══ RECORDS FOR THIS TASK

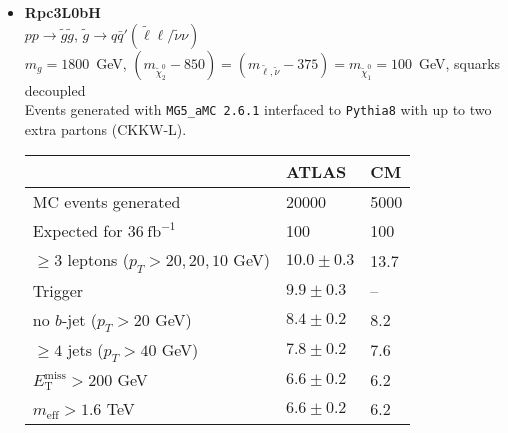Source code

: \documentclass[10pt,fleqn]{article}
\newcommand{\met}{E^\mathrm{miss}_\mathrm{T}}
\newcommand{\meff}{m_\mathrm{eff}}
\begin{document}
\begin{itemize}
\item \textbf{Rpc3L0bH}\\ $ p p \to \tilde{g} \tilde{g} $, $\tilde{g} \to q \bar{q}'(\tilde{\ell}\ell/\tilde{\nu}\nu)$\\
 $m_{g} = 1800$~GeV, $(m_{\tilde{\chi}_2^0} - 850) = (m_{\tilde{\ell},\tilde{\nu}} - 375) = m_{\tilde{\chi}_1^0} = 100$~GeV, squarks decoupled\\
 Events generated with \texttt{MG5\_aMC 2.6.1} interfaced to \texttt{Pythia8} with up to two extra partons (CKKW-L).
 \begin{tabular}{l|p{3cm}|p{3cm}} \toprule
                                           &  ATLAS           & CM  \\ \midrule
 MC events generated                       &  20000          & 5000 \\ \midrule
 Expected for $36\ \mathrm{fb}^{-1}$       &  100            & 100  \\
 $\geq 3$ leptons ($p_T > 20, 20, 10$ GeV) & $10.0\pm 0.3$   &  13.7 \\
 Trigger                                   & $9.9 \pm 0.3$   &  --\\
 no $b$-jet ($p_T > 20$ GeV)               & $8.4 \pm 0.2$   &  8.2\\
 $\geq 4$ jets ($p_T > 40$ GeV)            & $7.8 \pm 0.2$   &  7.6\\
 $\met  > 200$ GeV                         & $6.6 \pm 0.2$   &  6.2\\
 $\meff > 1.6$ TeV                         & $6.6\pm  0.2$   &  6.2\\   \bottomrule
 \end{tabular}     
 

\end{itemize}
\end{document}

════

PROBLEM: Output each entry exactly. Skip the pictures.

FINISHED TASK:
Source code

: \documentclass[10pt,fleqn]{article}
\newcommand{\met}{E^\mathrm{miss}_\mathrm{T}}
\newcommand{\meff}{m_\mathrm{eff}}
\begin{document}
\begin{itemize}
\item \textbf{Rpc3L0bH}\\ $ p p \to \tilde{g} \tilde{g} $, $\tilde{g} \to q \bar{q}'(\tilde{\ell}\ell/\tilde{\nu}\nu)$\\
 $m_{g} = 1800$~GeV, $(m_{\tilde{\chi}_2^0} - 850) = (m_{\tilde{\ell},\tilde{\nu}} - 375) = m_{\tilde{\chi}_1^0} = 100$~GeV, squarks decoupled\\
 Events generated with \texttt{MG5\_aMC 2.6.1} interfaced to \texttt{Pythia8} with up to two extra partons (CKKW-L).
 \begin{tabular}{l|p{3cm}|p{3cm}} \toprule
                                           &  ATLAS           & CM  \\ \midrule
 MC events generated                       &  20000          & 5000 \\ \midrule
 Expected for $36\ \mathrm{fb}^{-1}$       &  100            & 100  \\
 $\geq 3$ leptons ($p_T > 20, 20, 10$ GeV) & $10.0\pm 0.3$   &  13.7 \\
 Trigger                                   & $9.9 \pm 0.3$   &  --\\
 no $b$-jet ($p_T > 20$ GeV)               & $8.4 \pm 0.2$   &  8.2\\
 $\geq 4$ jets ($p_T > 40$ GeV)            & $7.8 \pm 0.2$   &  7.6\\
 $\met  > 200$ GeV                         & $6.6 \pm 0.2$   &  6.2\\
 $\meff > 1.6$ TeV                         & $6.6\pm  0.2$   &  6.2\\   \bottomrule
 \end{tabular}     
 

\end{itemize}
\end{document}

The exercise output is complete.